Mr. Nosnibor took me through several spacious rooms till we reached
a boudoir where were his wife and daughters, of whom I had heard
from the interpreter. Mrs. Nosnibor was about forty years old, and
still handsome, but she had grown very stout: her daughters were
in the prime of youth and exquisitely beautiful. I gave the
preference almost at once to the younger, whose name was Arowhena;
for the elder sister was haughty, while the younger had a very
winning manner. Mrs. Nosnibor received me with the perfection of
courtesy, so that I must have indeed been shy and nervous if I had
not at once felt welcome. Scarcely was the ceremony of my
introduction well completed before a servant announced that dinner
was ready in the next room. I was exceedingly hungry, and the
dinner was beyond all praise. Can the reader wonder that I began
to consider myself in excellent quarters? "That man embezzle
money?" thought I to myself; "impossible."
But I noticed that my host was uneasy during the whole meal, and
that he ate nothing but a little bread and milk; towards the end of
dinner there came a tall lean man with a black beard, to whom Mr.

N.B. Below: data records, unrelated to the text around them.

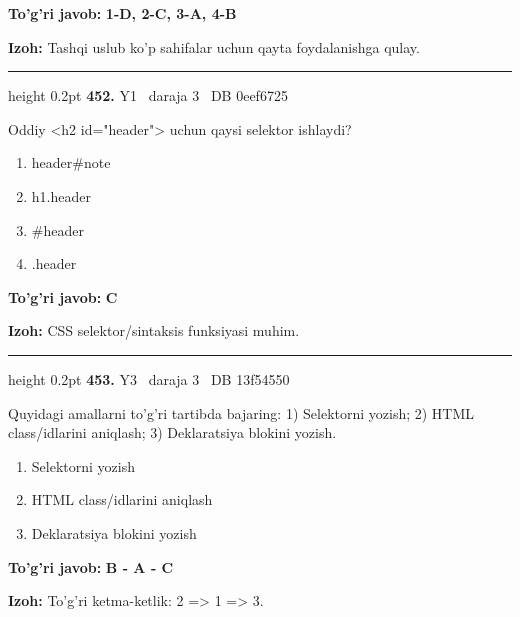 \documentclass[10pt,a4paper,oneside]{article}
\begin{document}
\begin{tcolorbox}[enhanced,breakable,colback=teal!4,colframe=teal!45!black,boxrule=0.45pt,arc=1.2mm,left=2.8mm,right=2.8mm,top=2mm,bottom=2mm,before skip=2mm,after skip=2mm]
\textbf{\color{teal}To'g'ri javob:} \textbf{1-D, 2-C, 3-A, 4-B}
\par\smallskip
\textbf{Izoh:} Tashqi uslub ko'p sahifalar uchun qayta foydalanishga qulay.
\end{tcolorbox}
\vspace{2mm}\hrule height 0.2pt \vspace{4mm}
\hypertarget{q452}{\textbf{\color{ink}452.}}  {\color{muted}\scriptsize Y1 \textbullet\ daraja 3 \textbullet\ DB 0eef6725}
\par
Oddiy \textless{}h2 id="header"\textgreater{} uchun qaysi selektor ishlaydi?
\begin{enumerate}[label=\Alph*),leftmargin=9mm]
\item header\#note
\item h1.header
\item \#header
\item .header
\end{enumerate}
\begin{tcolorbox}[enhanced,breakable,colback=teal!4,colframe=teal!45!black,boxrule=0.45pt,arc=1.2mm,left=2.8mm,right=2.8mm,top=2mm,bottom=2mm,before skip=2mm,after skip=2mm]
\textbf{\color{teal}To'g'ri javob:} \textbf{C}
\par\smallskip
\textbf{Izoh:} CSS selektor/sintaksis funksiyasi muhim.
\end{tcolorbox}
\vspace{2mm}\hrule height 0.2pt \vspace{4mm}
\hypertarget{q453}{\textbf{\color{ink}453.}}  {\color{muted}\scriptsize Y3 \textbullet\ daraja 3 \textbullet\ DB 13f54550}
\par
Quyidagi amallarni to'g'ri tartibda bajaring: 1) Selektorni yozish; 2) HTML class/idlarini aniqlash; 3) Deklaratsiya blokini yozish.
\begin{enumerate}[label=\Alph*),leftmargin=9mm]
\item Selektorni yozish
\item HTML class/idlarini aniqlash
\item Deklaratsiya blokini yozish
\end{enumerate}
\begin{tcolorbox}[enhanced,breakable,colback=teal!4,colframe=teal!45!black,boxrule=0.45pt,arc=1.2mm,left=2.8mm,right=2.8mm,top=2mm,bottom=2mm,before skip=2mm,after skip=2mm]
\textbf{\color{teal}To'g'ri javob:} \textbf{B - A - C}
\par\smallskip
\textbf{Izoh:} To'g'ri ketma-ketlik: 2 =\textgreater{} 1 =\textgreater{} 3.
\end{tcolorbox}
\end{document}
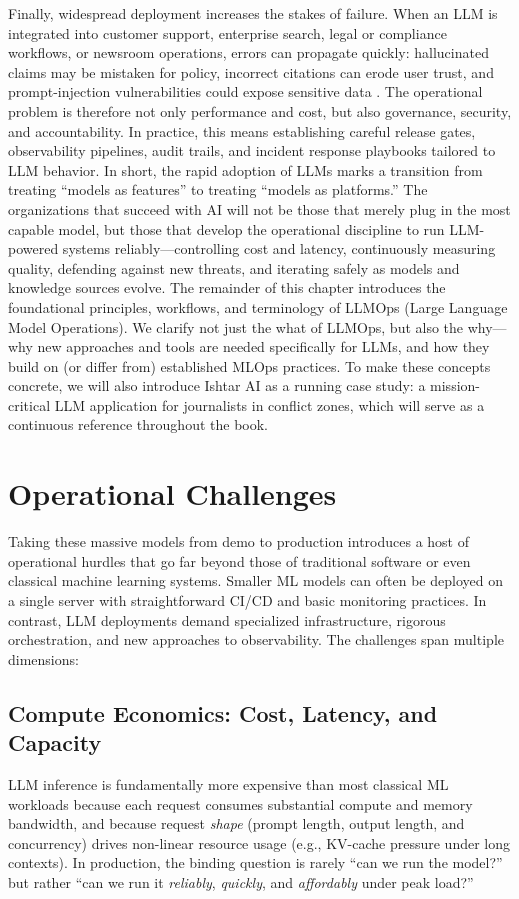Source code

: Finally, widespread deployment increases the stakes of failure. When an LLM is integrated into customer support, enterprise search, legal or compliance workflows, or newsroom operations, errors can propagate quickly: hallucinated claims may be mistaken for policy, incorrect citations can erode user trust, and prompt-injection vulnerabilities could expose sensitive data \cite{assemblyAI2023decoding}. The operational problem is therefore not only performance and cost, but also governance, security, and accountability. In practice, this means establishing careful release gates, observability pipelines, audit trails, and incident response playbooks tailored to LLM behavior.
In short, the rapid adoption of LLMs marks a transition from treating ``models as features'' to treating ``models as platforms.'' The organizations that succeed with AI will not be those that merely plug in the most capable model, but those that develop the operational discipline to run LLM-powered systems reliably—controlling cost and latency, continuously measuring quality, defending against new threats, and iterating safely as models and knowledge sources evolve.
The remainder of this chapter introduces the foundational principles, workflows, and terminology of LLMOps (Large Language Model Operations). We clarify not just the what of LLMOps, but also the why—why new approaches and tools are needed specifically for LLMs, and how they build on (or differ from) established MLOps practices. To make these concepts concrete, we will also introduce Ishtar AI as a running case study: a mission-critical LLM application for journalists in conflict zones, which will serve as a continuous reference throughout the book.

\section{Operational Challenges}
\label{sec:operational-challenges}
Taking these massive models from demo to production introduces a host of operational hurdles that go far beyond those of traditional software or even classical machine learning systems. Smaller ML models can often be deployed on a single server with straightforward CI/CD and basic monitoring practices. In contrast, LLM deployments demand specialized infrastructure, rigorous orchestration, and new approaches to observability. The challenges span multiple dimensions:

\subsection{Compute Economics: Cost, Latency, and Capacity}
LLM inference is fundamentally more expensive than most classical ML workloads because each request consumes substantial compute and memory bandwidth, and because request \emph{shape} (prompt length, output length, and concurrency) drives non-linear resource usage (e.g., KV-cache pressure under long contexts). In production, the binding question is rarely ``can we run the model?'' but rather ``can we run it \emph{reliably}, \emph{quickly}, and \emph{affordably} under peak load?''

Nosnibor and the whole family paid great attention: he was the
family straightener. With this gentleman Mr. Nosnibor retired into
another room, from which there presently proceeded a sound of
weeping and wailing. I could hardly believe my ears, but in a few
minutes I got to know for a certainty that they came from Mr.
Nosnibor himself.
"Poor papa," said Arowhena, as she helped herself composedly to the
salt, "how terribly he has suffered."
"Yes," answered her mother; "but I think he is quite out of danger
now."
Then they went on to explain to me the circumstances of the case,
and the treatment which the straightener had prescribed, and how
successful he had been--all which I will reserve for another
chapter, and put rather in the form of a general summary of the
opinions current upon these subjects than in the exact words in
which the facts were delivered to me; the reader, however, is
earnestly requested to believe that both in this next chapter and
in those that follow it I have endeavoured to adhere most
conscientiously to the strictest accuracy, and that I have never
willingly misrepresented, though I may have sometimes failed to
understand all the bearings of an opinion or custom.